What’s the verdict on supermarket banks?
February 28, 2007
These days you can get anything at your local supermarket – even your banking, but how do supermarket banks compare to their high street and online equivalents? To mark ten years since Sainsbury’s led the way by entering the UK financial services sector, moneysupermarket.com has analysed the impact of supermarket banks of shoppers’ personal finance – and their pockets.
When supermarkets such as Sainsburys and Tesco entered the financial arena, there was much fanfare about slashing the price of personal finance products. However, moneysupermarket’s Richard Mason says this is now a ‘distant memory’. Supermarket loans could cost more than double those available from best buy providers. This could cost consumers nearly £1,000 in interest over a five year loan term.
With credit cards, no supermarket offers a 0 per cent balance transfer longer than nine months, while in the open market there are 18 cards offering this rate for 12 months or longer. Switching to a long term deal could save a person £132 in interest over some supermarket credit cards.

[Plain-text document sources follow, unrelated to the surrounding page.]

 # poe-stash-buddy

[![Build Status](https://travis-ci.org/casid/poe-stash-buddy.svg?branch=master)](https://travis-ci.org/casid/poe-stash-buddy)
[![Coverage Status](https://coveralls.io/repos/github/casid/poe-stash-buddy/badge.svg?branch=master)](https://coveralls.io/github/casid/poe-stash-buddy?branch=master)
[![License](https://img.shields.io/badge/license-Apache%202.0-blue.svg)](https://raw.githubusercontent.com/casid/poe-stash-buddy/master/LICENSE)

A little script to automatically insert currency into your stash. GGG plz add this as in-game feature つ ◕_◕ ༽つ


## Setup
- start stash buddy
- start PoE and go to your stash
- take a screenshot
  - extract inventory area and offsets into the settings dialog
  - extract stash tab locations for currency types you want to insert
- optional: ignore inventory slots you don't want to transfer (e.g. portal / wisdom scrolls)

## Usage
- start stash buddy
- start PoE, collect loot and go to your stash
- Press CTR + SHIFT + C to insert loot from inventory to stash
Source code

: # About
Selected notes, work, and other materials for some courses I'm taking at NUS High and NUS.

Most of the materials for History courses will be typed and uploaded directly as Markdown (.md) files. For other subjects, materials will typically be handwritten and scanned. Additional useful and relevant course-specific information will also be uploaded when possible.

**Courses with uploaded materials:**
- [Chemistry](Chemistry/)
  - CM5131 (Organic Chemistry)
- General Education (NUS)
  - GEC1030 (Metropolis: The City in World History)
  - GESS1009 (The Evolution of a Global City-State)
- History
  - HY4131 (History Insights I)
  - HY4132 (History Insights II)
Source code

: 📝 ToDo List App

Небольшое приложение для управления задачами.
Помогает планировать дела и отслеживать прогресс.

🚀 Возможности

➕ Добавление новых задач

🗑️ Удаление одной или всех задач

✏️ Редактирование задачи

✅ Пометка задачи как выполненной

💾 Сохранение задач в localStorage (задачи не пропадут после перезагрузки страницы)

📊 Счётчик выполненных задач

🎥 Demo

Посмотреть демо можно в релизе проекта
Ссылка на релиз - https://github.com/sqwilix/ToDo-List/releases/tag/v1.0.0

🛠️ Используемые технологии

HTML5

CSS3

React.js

There’s mixed performance when it comes to supermarkets’ offerings in car insurance, with Sainsbury and Marks & Spencer being quite competitive, while Asda and Tesco have ‘lacklustre premiums’ despite a 10 per cent online discount. With a best buy policy, a 35 year old male living in Birmingham and driving a Ford Focus 1.6 Zetec could save £207 on comprehensive cover. And supermarkets are even less competitive when it comes to home insurance, says the comparison site. Shopping around could result in savings of between 28 per cent and 50 per cent over the average supermarket home insurance policy.
Richard Mason said: ‘The early signs were certainly promising and there is no doubt that the new supermarket bank entrants forced the conventional players to improve their product offerings and become sharper on price. Supermarkets traditionally offer cut price deals in-store, but if you look across the financial markets they compete in now, the verdict is far more mixed, and in the majority of circumstances it pays to give those well-stocked aisles a wide berth in favour of better value providers.’